● **Exercise aim**: Reproduce the data in its entirety, exactly as written.

● **Saved data entries**:
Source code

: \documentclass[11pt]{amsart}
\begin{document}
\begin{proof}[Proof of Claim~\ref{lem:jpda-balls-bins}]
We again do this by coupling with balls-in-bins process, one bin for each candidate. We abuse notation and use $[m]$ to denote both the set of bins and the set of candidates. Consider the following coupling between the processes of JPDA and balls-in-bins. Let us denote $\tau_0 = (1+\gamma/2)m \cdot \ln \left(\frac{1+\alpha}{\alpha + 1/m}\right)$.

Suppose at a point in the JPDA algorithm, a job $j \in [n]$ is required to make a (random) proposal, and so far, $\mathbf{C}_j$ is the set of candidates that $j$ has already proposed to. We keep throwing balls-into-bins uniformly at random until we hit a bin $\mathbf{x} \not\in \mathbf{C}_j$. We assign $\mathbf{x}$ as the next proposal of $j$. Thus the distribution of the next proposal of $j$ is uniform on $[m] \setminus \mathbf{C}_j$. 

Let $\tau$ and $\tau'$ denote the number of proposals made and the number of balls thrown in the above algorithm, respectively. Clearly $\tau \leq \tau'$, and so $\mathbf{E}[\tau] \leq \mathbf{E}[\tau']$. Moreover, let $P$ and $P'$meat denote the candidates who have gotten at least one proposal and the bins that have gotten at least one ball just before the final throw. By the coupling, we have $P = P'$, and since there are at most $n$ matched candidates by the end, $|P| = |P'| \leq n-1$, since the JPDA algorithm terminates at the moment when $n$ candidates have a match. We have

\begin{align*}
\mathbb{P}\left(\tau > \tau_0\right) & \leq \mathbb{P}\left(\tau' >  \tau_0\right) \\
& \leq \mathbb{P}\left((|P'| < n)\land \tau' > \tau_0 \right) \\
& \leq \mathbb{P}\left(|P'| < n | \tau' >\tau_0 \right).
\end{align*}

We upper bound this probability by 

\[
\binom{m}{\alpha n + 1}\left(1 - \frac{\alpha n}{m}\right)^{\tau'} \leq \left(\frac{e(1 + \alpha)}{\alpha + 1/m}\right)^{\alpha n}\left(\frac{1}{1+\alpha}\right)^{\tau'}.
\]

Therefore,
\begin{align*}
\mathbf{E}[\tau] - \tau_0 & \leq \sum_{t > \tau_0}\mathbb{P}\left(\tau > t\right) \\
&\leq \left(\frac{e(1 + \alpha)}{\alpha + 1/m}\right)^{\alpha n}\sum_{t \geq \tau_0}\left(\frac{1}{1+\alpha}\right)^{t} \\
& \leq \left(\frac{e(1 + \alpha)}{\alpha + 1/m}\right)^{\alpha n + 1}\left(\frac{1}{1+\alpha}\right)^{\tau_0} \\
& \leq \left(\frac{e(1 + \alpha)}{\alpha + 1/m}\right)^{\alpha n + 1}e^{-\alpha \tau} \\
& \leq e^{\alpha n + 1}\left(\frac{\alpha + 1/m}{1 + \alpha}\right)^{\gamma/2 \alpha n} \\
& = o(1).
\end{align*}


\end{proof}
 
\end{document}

● **Reply**:
Source code

: \documentclass[11pt]{amsart}
\begin{document}
\begin{proof}[Proof of Claim~\ref{lem:jpda-balls-bins}]
We again do this by coupling with balls-in-bins process, one bin for each candidate. We abuse notation and use $[m]$ to denote both the set of bins and the set of candidates. Consider the following coupling between the processes of JPDA and balls-in-bins. Let us denote $\tau_0 = (1+\gamma/2)m \cdot \ln \left(\frac{1+\alpha}{\alpha + 1/m}\right)$.

Suppose at a point in the JPDA algorithm, a job $j \in [n]$ is required to make a (random) proposal, and so far, $\mathbf{C}_j$ is the set of candidates that $j$ has already proposed to. We keep throwing balls-into-bins uniformly at random until we hit a bin $\mathbf{x} \not\in \mathbf{C}_j$. We assign $\mathbf{x}$ as the next proposal of $j$. Thus the distribution of the next proposal of $j$ is uniform on $[m] \setminus \mathbf{C}_j$. 

Let $\tau$ and $\tau'$ denote the number of proposals made and the number of balls thrown in the above algorithm, respectively. Clearly $\tau \leq \tau'$, and so $\mathbf{E}[\tau] \leq \mathbf{E}[\tau']$. Moreover, let $P$ and $P'$meat denote the candidates who have gotten at least one proposal and the bins that have gotten at least one ball just before the final throw. By the coupling, we have $P = P'$, and since there are at most $n$ matched candidates by the end, $|P| = |P'| \leq n-1$, since the JPDA algorithm terminates at the moment when $n$ candidates have a match. We have

\begin{align*}
\mathbb{P}\left(\tau > \tau_0\right) & \leq \mathbb{P}\left(\tau' >  \tau_0\right) \\
& \leq \mathbb{P}\left((|P'| < n)\land \tau' > \tau_0 \right) \\
& \leq \mathbb{P}\left(|P'| < n | \tau' >\tau_0 \right).
\end{align*}

We upper bound this probability by 

\[
\binom{m}{\alpha n + 1}\left(1 - \frac{\alpha n}{m}\right)^{\tau'} \leq \left(\frac{e(1 + \alpha)}{\alpha + 1/m}\right)^{\alpha n}\left(\frac{1}{1+\alpha}\right)^{\tau'}.
\]

Therefore,
\begin{align*}
\mathbf{E}[\tau] - \tau_0 & \leq \sum_{t > \tau_0}\mathbb{P}\left(\tau > t\right) \\
&\leq \left(\frac{e(1 + \alpha)}{\alpha + 1/m}\right)^{\alpha n}\sum_{t \geq \tau_0}\left(\frac{1}{1+\alpha}\right)^{t} \\
& \leq \left(\frac{e(1 + \alpha)}{\alpha + 1/m}\right)^{\alpha n + 1}\left(\frac{1}{1+\alpha}\right)^{\tau_0} \\
& \leq \left(\frac{e(1 + \alpha)}{\alpha + 1/m}\right)^{\alpha n + 1}e^{-\alpha \tau} \\
& \leq e^{\alpha n + 1}\left(\frac{\alpha + 1/m}{1 + \alpha}\right)^{\gamma/2 \alpha n} \\
& = o(1).
\end{align*}


\end{proof}
 
\end{document}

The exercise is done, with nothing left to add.